I'll also be using some anubias nana, java fern, java moss, and crypts in the more shaded areas of the tank.

So I'd love to get some feedback. Are the coralife's too wimpy even with 3 or 4 double strips? Is the Tek too much light? Is the Catalina a good deal or too good to be true?

Thanks in advance,

Jeremy


----------



## rich815 (Jun 27, 2007)

I started out with two 2x54W Hagen T5HO fixtures over my 72 gal (therefore a total of 4x54W) and along with pressurized CO2 and EI fert dosing using dry ferts. The lighting was WAY too much and I battled GSA and GDA algae like you would not believe, particularly on the leaves of my hygros closest to the light.

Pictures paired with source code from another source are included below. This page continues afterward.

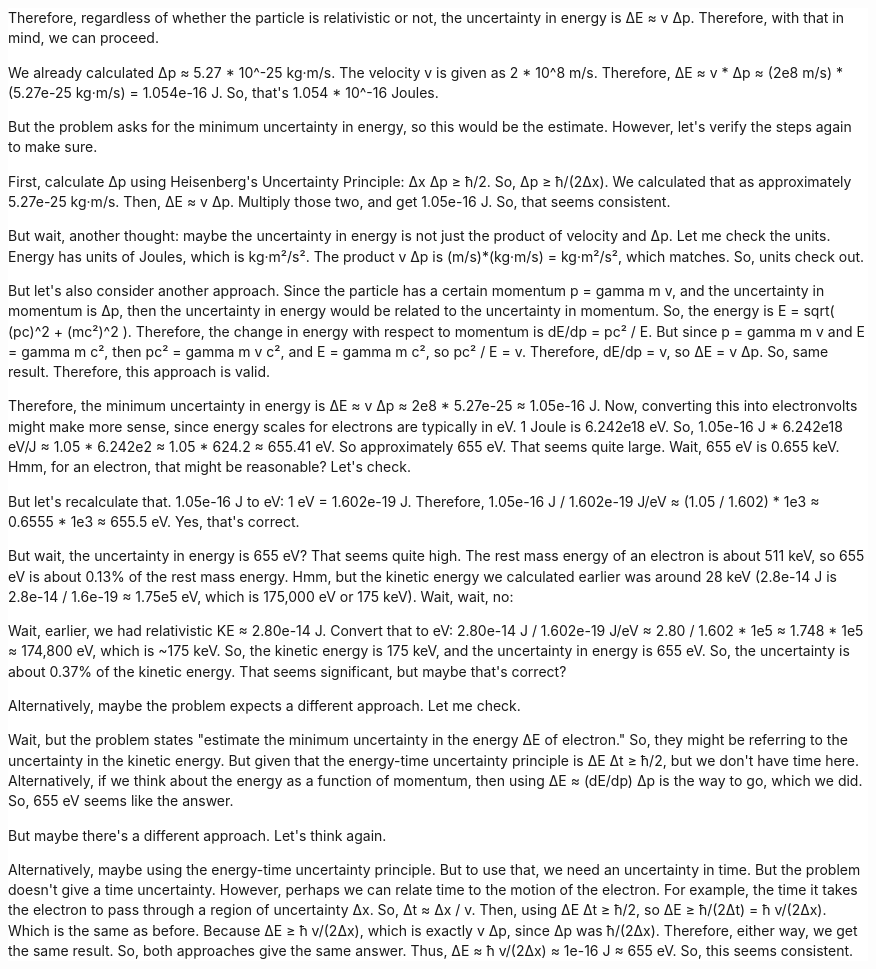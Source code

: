 Therefore, regardless of whether the particle is relativistic or not, the uncertainty in energy is ΔE ≈ v Δp. Therefore, with that in mind, we can proceed.

We already calculated Δp ≈ 5.27 * 10^-25 kg·m/s. The velocity v is given as 2 * 10^8 m/s. Therefore, ΔE ≈ v * Δp ≈ (2e8 m/s) * (5.27e-25 kg·m/s) = 1.054e-16 J. So, that's 1.054 * 10^-16 Joules.

But the problem asks for the minimum uncertainty in energy, so this would be the estimate. However, let's verify the steps again to make sure.

First, calculate Δp using Heisenberg's Uncertainty Principle: Δx Δp ≥ ħ/2. So, Δp ≥ ħ/(2Δx). We calculated that as approximately 5.27e-25 kg·m/s. Then, ΔE ≈ v Δp. Multiply those two, and get 1.05e-16 J. So, that seems consistent.

But wait, another thought: maybe the uncertainty in energy is not just the product of velocity and Δp. Let me check the units. Energy has units of Joules, which is kg·m²/s². The product v Δp is (m/s)*(kg·m/s) = kg·m²/s², which matches. So, units check out.

But let's also consider another approach. Since the particle has a certain momentum p = gamma m v, and the uncertainty in momentum is Δp, then the uncertainty in energy would be related to the uncertainty in momentum. So, the energy is E = sqrt( (pc)^2 + (mc²)^2 ). Therefore, the change in energy with respect to momentum is dE/dp = pc² / E. But since p = gamma m v and E = gamma m c², then pc² = gamma m v c², and E = gamma m c², so pc² / E = v. Therefore, dE/dp = v, so ΔE = v Δp. So, same result. Therefore, this approach is valid.

Therefore, the minimum uncertainty in energy is ΔE ≈ v Δp ≈ 2e8 * 5.27e-25 ≈ 1.05e-16 J. Now, converting this into electronvolts might make more sense, since energy scales for electrons are typically in eV. 1 Joule is 6.242e18 eV. So, 1.05e-16 J * 6.242e18 eV/J ≈ 1.05 * 6.242e2 ≈ 1.05 * 624.2 ≈ 655.41 eV. So approximately 655 eV. That seems quite large. Wait, 655 eV is 0.655 keV. Hmm, for an electron, that might be reasonable? Let's check.

But let's recalculate that. 1.05e-16 J to eV: 1 eV = 1.602e-19 J. Therefore, 1.05e-16 J / 1.602e-19 J/eV ≈ (1.05 / 1.602) * 1e3 ≈ 0.6555 * 1e3 ≈ 655.5 eV. Yes, that's correct.

But wait, the uncertainty in energy is 655 eV? That seems quite high. The rest mass energy of an electron is about 511 keV, so 655 eV is about 0.13% of the rest mass energy. Hmm, but the kinetic energy we calculated earlier was around 28 keV (2.8e-14 J is 2.8e-14 / 1.6e-19 ≈ 1.75e5 eV, which is 175,000 eV or 175 keV). Wait, wait, no:

Wait, earlier, we had relativistic KE ≈ 2.80e-14 J. Convert that to eV: 2.80e-14 J / 1.602e-19 J/eV ≈ 2.80 / 1.602 * 1e5 ≈ 1.748 * 1e5 ≈ 174,800 eV, which is ~175 keV. So, the kinetic energy is 175 keV, and the uncertainty in energy is 655 eV. So, the uncertainty is about 0.37% of the kinetic energy. That seems significant, but maybe that's correct?

Alternatively, maybe the problem expects a different approach. Let me check.

Wait, but the problem states "estimate the minimum uncertainty in the energy ΔE of electron." So, they might be referring to the uncertainty in the kinetic energy. But given that the energy-time uncertainty principle is ΔE Δt ≥ ħ/2, but we don't have time here. Alternatively, if we think about the energy as a function of momentum, then using ΔE ≈ (dE/dp) Δp is the way to go, which we did. So, 655 eV seems like the answer.

But maybe there's a different approach. Let's think again.

Alternatively, maybe using the energy-time uncertainty principle. But to use that, we need an uncertainty in time. But the problem doesn't give a time uncertainty. However, perhaps we can relate time to the motion of the electron. For example, the time it takes the electron to pass through a region of uncertainty Δx. So, Δt ≈ Δx / v. Then, using ΔE Δt ≥ ħ/2, so ΔE ≥ ħ/(2Δt) = ħ v/(2Δx). Which is the same as before. Because ΔE ≥ ħ v/(2Δx), which is exactly v Δp, since Δp was ħ/(2Δx). Therefore, either way, we get the same result. So, both approaches give the same answer. Thus, ΔE ≈ ħ v/(2Δx) ≈ 1e-16 J ≈ 655 eV. So, this seems consistent.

I got a hold of a 1x54W Hagen T5Ho light and have been using that for the last 9 months or so with just one of the 2x54W units (therefore 3x54W total) and the GSA and GDA subsided tremendously and now is hardly there. All my plants grew fine and I grew at least 30 different types in the time in there.

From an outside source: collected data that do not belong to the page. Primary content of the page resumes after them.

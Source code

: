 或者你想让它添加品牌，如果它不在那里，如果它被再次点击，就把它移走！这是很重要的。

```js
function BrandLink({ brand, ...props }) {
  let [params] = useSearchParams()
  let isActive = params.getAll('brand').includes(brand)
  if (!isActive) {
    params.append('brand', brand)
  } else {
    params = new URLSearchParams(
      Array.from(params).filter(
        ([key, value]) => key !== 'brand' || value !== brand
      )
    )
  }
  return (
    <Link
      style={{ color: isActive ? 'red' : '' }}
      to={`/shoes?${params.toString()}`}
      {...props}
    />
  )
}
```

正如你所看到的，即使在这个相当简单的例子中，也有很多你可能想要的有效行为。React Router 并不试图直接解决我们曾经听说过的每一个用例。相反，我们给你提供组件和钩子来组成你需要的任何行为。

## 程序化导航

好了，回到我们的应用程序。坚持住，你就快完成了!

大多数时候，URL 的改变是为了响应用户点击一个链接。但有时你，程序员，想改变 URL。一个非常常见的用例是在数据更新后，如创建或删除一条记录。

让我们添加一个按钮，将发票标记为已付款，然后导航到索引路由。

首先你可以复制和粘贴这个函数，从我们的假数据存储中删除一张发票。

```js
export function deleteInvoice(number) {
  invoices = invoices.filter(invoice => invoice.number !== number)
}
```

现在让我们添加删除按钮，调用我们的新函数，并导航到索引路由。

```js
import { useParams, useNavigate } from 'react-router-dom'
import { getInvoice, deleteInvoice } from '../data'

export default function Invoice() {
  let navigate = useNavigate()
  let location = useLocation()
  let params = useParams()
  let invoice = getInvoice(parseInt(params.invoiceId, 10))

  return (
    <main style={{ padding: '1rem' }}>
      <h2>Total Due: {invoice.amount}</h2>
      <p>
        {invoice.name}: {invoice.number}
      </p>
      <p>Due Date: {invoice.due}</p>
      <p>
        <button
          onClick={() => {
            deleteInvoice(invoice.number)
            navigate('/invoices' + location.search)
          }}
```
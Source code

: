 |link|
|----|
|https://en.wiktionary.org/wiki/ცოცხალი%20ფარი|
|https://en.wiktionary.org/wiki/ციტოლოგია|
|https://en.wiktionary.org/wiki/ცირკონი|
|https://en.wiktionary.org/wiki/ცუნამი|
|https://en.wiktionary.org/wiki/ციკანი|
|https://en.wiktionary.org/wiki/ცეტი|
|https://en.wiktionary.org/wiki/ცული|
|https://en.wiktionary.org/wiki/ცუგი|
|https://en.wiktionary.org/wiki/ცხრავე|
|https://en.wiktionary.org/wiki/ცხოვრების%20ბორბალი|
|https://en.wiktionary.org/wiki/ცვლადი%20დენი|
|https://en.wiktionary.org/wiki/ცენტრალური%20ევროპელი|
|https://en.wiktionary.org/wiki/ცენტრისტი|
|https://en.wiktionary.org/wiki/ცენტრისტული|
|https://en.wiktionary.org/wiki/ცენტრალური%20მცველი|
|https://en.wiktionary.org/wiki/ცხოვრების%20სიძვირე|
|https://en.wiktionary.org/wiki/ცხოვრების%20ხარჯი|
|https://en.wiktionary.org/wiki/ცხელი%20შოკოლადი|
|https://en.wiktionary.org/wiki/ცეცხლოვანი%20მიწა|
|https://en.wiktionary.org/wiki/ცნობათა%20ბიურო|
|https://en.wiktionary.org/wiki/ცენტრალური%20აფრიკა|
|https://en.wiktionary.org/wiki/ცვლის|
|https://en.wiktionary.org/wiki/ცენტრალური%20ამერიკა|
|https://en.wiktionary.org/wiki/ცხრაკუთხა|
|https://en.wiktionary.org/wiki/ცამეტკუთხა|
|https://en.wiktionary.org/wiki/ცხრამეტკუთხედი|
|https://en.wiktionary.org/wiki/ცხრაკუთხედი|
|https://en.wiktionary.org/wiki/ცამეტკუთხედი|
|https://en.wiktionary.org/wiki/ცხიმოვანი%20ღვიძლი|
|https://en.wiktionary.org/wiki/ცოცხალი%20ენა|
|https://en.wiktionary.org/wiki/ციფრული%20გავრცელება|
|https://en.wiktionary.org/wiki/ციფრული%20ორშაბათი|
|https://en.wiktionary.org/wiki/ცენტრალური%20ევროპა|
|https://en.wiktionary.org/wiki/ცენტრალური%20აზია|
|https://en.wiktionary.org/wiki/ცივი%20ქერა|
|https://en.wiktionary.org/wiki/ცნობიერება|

Recently (1 month ago) I thinned out about 50% on my plant mass in order to make room for 6 discus in my tank. The light seemed to be a bit bright for them so I turned off the 1x54W fixture and also backed off a bit on the EI dry dosing of my ferts to get the N down from 20-30 to 5-10ppm and the P from 10+ to 2-3ppm. So now I was 2x54W T5HO and dosing much less ferts. The CO2 continued as before.

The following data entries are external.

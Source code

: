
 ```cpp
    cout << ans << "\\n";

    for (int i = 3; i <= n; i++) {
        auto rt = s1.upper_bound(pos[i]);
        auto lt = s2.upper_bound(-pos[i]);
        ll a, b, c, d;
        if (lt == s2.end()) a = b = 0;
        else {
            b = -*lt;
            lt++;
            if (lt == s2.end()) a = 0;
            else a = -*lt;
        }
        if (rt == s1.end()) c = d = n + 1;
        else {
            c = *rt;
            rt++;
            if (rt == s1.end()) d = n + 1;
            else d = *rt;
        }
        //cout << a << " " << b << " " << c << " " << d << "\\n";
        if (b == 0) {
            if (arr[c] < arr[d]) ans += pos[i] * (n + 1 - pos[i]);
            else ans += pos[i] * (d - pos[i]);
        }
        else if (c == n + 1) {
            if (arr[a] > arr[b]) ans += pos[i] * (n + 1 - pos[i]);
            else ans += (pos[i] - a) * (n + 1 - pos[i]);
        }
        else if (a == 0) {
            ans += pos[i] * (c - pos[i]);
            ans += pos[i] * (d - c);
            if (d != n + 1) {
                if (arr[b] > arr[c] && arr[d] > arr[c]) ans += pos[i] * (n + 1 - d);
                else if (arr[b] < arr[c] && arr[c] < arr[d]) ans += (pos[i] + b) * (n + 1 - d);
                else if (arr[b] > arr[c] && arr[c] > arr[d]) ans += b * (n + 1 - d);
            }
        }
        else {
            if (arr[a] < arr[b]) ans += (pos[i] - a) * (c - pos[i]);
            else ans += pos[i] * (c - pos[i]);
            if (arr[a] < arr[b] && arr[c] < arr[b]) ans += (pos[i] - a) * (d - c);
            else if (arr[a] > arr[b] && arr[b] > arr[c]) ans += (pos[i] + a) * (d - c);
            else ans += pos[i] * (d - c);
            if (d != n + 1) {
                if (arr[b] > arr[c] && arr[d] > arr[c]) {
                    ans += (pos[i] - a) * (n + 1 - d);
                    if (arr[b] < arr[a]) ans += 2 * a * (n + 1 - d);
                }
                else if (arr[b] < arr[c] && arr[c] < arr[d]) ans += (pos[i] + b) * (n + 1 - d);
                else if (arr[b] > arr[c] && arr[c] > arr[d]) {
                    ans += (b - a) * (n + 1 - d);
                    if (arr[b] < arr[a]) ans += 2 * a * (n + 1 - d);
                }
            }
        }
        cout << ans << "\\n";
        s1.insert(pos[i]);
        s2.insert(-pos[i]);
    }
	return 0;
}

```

Surprisingly my plants have not suffered in the least, the weekly film of GDA that would build up (not a lot but some) on the glass is hardly there any more and all looks fine. And this is with growing P. stellatus 'fine leaf', L. aromatica, L. sp 'guinea', Tonina fluviatilis and Hygro. sp. 'guinea', among other medium to higher light plants.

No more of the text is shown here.